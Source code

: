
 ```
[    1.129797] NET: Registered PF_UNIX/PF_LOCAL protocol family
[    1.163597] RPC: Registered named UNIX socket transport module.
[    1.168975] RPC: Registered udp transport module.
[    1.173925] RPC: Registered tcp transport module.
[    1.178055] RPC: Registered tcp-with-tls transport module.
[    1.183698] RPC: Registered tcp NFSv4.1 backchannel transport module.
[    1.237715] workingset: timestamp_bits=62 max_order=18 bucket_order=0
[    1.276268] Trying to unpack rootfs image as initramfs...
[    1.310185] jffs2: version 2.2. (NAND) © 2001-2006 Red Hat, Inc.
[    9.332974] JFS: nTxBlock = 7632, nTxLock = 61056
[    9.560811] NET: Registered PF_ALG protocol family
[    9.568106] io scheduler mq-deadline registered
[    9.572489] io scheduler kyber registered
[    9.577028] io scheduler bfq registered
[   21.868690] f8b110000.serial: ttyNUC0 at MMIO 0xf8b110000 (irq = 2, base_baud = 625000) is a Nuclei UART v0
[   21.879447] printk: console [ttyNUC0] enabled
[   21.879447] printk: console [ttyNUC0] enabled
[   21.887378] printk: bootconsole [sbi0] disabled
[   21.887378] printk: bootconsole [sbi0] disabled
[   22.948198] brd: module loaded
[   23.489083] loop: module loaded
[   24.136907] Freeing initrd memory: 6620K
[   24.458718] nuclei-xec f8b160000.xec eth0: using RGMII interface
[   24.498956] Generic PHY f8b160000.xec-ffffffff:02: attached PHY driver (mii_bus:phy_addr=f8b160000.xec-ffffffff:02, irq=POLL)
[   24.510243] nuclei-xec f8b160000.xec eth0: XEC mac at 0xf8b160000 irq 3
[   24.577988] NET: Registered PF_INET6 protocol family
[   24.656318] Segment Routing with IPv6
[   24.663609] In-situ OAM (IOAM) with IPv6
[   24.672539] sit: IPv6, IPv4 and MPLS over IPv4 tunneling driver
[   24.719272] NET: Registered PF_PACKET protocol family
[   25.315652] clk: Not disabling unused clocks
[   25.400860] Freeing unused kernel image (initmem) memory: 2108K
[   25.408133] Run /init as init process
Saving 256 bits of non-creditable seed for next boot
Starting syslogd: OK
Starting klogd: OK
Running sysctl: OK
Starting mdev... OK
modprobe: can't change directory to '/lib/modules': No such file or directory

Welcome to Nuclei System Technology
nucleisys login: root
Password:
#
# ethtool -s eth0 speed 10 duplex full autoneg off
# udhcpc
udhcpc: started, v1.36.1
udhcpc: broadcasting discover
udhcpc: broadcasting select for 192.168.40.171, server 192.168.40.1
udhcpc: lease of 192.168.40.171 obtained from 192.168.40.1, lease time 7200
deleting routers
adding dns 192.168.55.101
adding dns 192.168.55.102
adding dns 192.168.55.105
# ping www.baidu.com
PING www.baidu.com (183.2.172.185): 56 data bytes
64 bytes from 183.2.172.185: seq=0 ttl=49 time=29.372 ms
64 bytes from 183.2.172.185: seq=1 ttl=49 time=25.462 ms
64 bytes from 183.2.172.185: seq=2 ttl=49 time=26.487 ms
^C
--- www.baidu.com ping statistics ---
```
============
- _WHAT IS NEEDED_:
Which lines hold the string "with"? Copy all of them from the data above.

- _THE COMPLETED TASK_:
[    1.178055] RPC: Registered tcp-with-tls transport module.
[   24.656318] Segment Routing with IPv6
[   24.663609] In-situ OAM (IOAM) with IPv6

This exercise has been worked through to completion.